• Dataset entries
+-------+
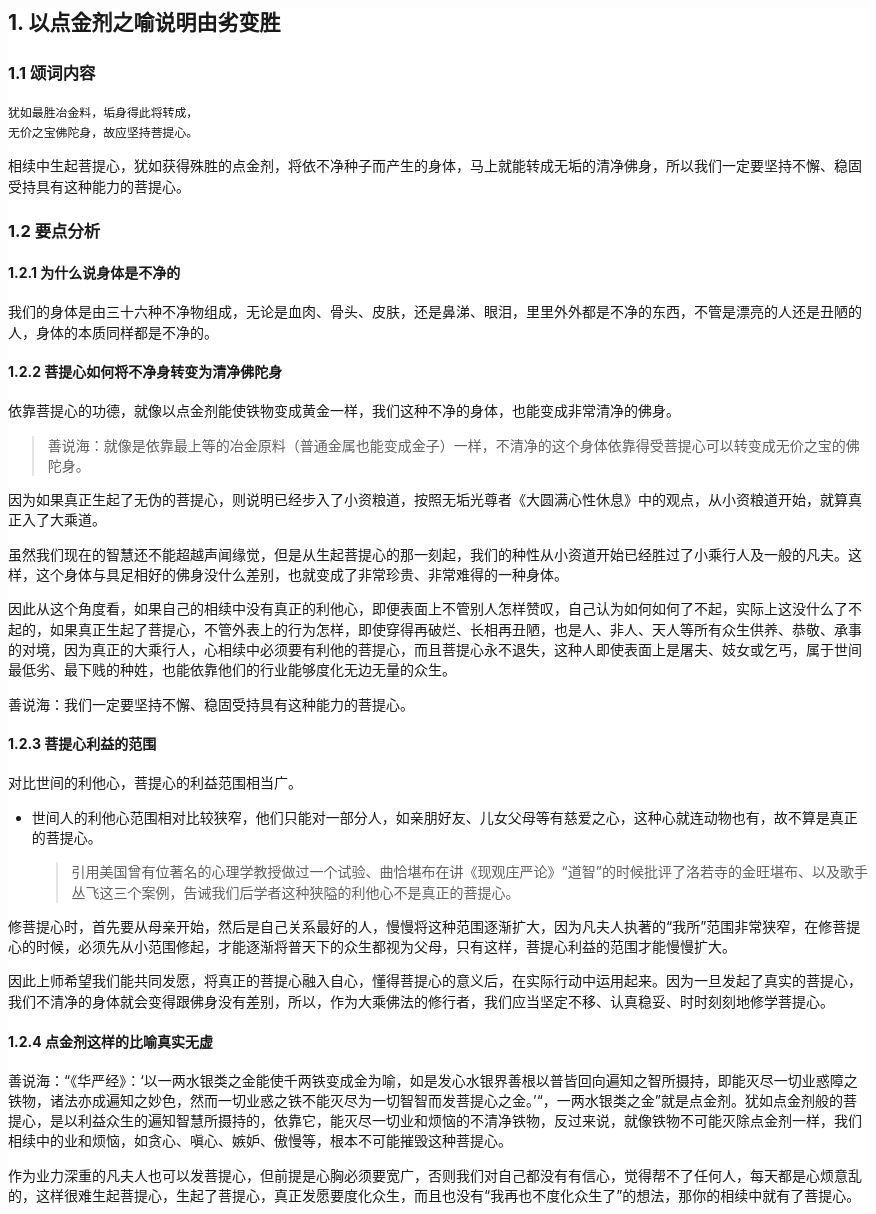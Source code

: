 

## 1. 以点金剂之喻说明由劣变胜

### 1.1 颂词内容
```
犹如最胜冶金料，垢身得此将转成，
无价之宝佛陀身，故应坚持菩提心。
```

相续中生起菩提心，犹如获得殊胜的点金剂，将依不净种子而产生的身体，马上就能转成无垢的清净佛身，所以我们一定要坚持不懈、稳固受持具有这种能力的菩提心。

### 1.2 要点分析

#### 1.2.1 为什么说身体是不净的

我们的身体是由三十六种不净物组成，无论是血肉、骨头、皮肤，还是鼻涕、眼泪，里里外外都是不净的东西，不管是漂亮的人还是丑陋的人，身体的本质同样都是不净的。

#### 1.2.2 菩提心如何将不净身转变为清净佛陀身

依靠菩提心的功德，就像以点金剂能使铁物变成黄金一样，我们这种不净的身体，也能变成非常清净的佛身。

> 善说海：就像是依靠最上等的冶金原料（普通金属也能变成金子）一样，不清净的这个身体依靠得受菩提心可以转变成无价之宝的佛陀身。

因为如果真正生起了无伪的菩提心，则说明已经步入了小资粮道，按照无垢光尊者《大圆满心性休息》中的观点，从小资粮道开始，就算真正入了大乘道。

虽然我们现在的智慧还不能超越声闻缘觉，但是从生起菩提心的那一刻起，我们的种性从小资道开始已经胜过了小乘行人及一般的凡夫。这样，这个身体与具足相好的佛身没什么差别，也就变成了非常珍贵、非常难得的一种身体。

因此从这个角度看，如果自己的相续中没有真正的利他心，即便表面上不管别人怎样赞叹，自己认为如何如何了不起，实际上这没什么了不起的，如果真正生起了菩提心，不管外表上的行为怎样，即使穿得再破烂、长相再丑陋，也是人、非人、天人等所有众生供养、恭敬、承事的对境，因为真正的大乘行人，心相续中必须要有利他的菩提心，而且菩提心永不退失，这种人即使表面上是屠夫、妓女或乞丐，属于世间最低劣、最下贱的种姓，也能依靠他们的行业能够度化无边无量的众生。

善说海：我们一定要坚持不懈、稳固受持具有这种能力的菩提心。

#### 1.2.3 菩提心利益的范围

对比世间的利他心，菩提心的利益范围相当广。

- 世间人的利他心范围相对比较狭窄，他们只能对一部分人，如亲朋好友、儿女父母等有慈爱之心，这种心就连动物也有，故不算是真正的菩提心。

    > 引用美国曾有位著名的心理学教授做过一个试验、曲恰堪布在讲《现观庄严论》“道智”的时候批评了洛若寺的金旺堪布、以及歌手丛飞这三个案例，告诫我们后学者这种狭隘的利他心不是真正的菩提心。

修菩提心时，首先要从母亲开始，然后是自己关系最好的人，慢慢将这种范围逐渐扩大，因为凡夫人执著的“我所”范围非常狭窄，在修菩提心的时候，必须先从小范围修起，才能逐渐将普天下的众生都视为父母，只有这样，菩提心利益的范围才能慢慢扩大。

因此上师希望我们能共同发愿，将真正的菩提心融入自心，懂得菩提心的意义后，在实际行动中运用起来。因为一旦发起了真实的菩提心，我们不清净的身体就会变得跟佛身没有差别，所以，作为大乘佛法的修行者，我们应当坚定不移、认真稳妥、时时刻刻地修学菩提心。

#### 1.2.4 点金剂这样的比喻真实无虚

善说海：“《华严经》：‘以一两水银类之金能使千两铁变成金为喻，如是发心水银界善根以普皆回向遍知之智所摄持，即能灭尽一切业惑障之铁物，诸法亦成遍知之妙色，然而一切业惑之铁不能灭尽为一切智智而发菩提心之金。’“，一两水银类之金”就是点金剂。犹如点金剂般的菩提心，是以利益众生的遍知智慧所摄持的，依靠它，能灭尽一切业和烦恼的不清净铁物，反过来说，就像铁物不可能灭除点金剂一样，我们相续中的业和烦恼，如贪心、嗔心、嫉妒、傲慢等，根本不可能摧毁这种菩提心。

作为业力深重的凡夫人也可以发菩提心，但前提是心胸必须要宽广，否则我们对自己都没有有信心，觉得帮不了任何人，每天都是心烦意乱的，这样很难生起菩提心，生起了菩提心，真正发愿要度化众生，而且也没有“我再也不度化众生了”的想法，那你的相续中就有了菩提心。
+-------+
• Exercise prompt
None of the pictures should appear; repeat the records exactly otherwise.

• Task solution
Source code

: 

## 1. 以点金剂之喻说明由劣变胜

### 1.1 颂词内容
```
犹如最胜冶金料，垢身得此将转成，
无价之宝佛陀身，故应坚持菩提心。
```

相续中生起菩提心，犹如获得殊胜的点金剂，将依不净种子而产生的身体，马上就能转成无垢的清净佛身，所以我们一定要坚持不懈、稳固受持具有这种能力的菩提心。

### 1.2 要点分析

#### 1.2.1 为什么说身体是不净的

我们的身体是由三十六种不净物组成，无论是血肉、骨头、皮肤，还是鼻涕、眼泪，里里外外都是不净的东西，不管是漂亮的人还是丑陋的人，身体的本质同样都是不净的。

#### 1.2.2 菩提心如何将不净身转变为清净佛陀身

依靠菩提心的功德，就像以点金剂能使铁物变成黄金一样，我们这种不净的身体，也能变成非常清净的佛身。

> 善说海：就像是依靠最上等的冶金原料（普通金属也能变成金子）一样，不清净的这个身体依靠得受菩提心可以转变成无价之宝的佛陀身。

因为如果真正生起了无伪的菩提心，则说明已经步入了小资粮道，按照无垢光尊者《大圆满心性休息》中的观点，从小资粮道开始，就算真正入了大乘道。

虽然我们现在的智慧还不能超越声闻缘觉，但是从生起菩提心的那一刻起，我们的种性从小资道开始已经胜过了小乘行人及一般的凡夫。这样，这个身体与具足相好的佛身没什么差别，也就变成了非常珍贵、非常难得的一种身体。

因此从这个角度看，如果自己的相续中没有真正的利他心，即便表面上不管别人怎样赞叹，自己认为如何如何了不起，实际上这没什么了不起的，如果真正生起了菩提心，不管外表上的行为怎样，即使穿得再破烂、长相再丑陋，也是人、非人、天人等所有众生供养、恭敬、承事的对境，因为真正的大乘行人，心相续中必须要有利他的菩提心，而且菩提心永不退失，这种人即使表面上是屠夫、妓女或乞丐，属于世间最低劣、最下贱的种姓，也能依靠他们的行业能够度化无边无量的众生。

善说海：我们一定要坚持不懈、稳固受持具有这种能力的菩提心。

#### 1.2.3 菩提心利益的范围

对比世间的利他心，菩提心的利益范围相当广。

- 世间人的利他心范围相对比较狭窄，他们只能对一部分人，如亲朋好友、儿女父母等有慈爱之心，这种心就连动物也有，故不算是真正的菩提心。

    > 引用美国曾有位著名的心理学教授做过一个试验、曲恰堪布在讲《现观庄严论》“道智”的时候批评了洛若寺的金旺堪布、以及歌手丛飞这三个案例，告诫我们后学者这种狭隘的利他心不是真正的菩提心。

修菩提心时，首先要从母亲开始，然后是自己关系最好的人，慢慢将这种范围逐渐扩大，因为凡夫人执著的“我所”范围非常狭窄，在修菩提心的时候，必须先从小范围修起，才能逐渐将普天下的众生都视为父母，只有这样，菩提心利益的范围才能慢慢扩大。

因此上师希望我们能共同发愿，将真正的菩提心融入自心，懂得菩提心的意义后，在实际行动中运用起来。因为一旦发起了真实的菩提心，我们不清净的身体就会变得跟佛身没有差别，所以，作为大乘佛法的修行者，我们应当坚定不移、认真稳妥、时时刻刻地修学菩提心。

#### 1.2.4 点金剂这样的比喻真实无虚

善说海：“《华严经》：‘以一两水银类之金能使千两铁变成金为喻，如是发心水银界善根以普皆回向遍知之智所摄持，即能灭尽一切业惑障之铁物，诸法亦成遍知之妙色，然而一切业惑之铁不能灭尽为一切智智而发菩提心之金。’“，一两水银类之金”就是点金剂。犹如点金剂般的菩提心，是以利益众生的遍知智慧所摄持的，依靠它，能灭尽一切业和烦恼的不清净铁物，反过来说，就像铁物不可能灭除点金剂一样，我们相续中的业和烦恼，如贪心、嗔心、嫉妒、傲慢等，根本不可能摧毁这种菩提心。

作为业力深重的凡夫人也可以发菩提心，但前提是心胸必须要宽广，否则我们对自己都没有有信心，觉得帮不了任何人，每天都是心烦意乱的，这样很难生起菩提心，生起了菩提心，真正发愿要度化众生，而且也没有“我再也不度化众生了”的想法，那你的相续中就有了菩提心。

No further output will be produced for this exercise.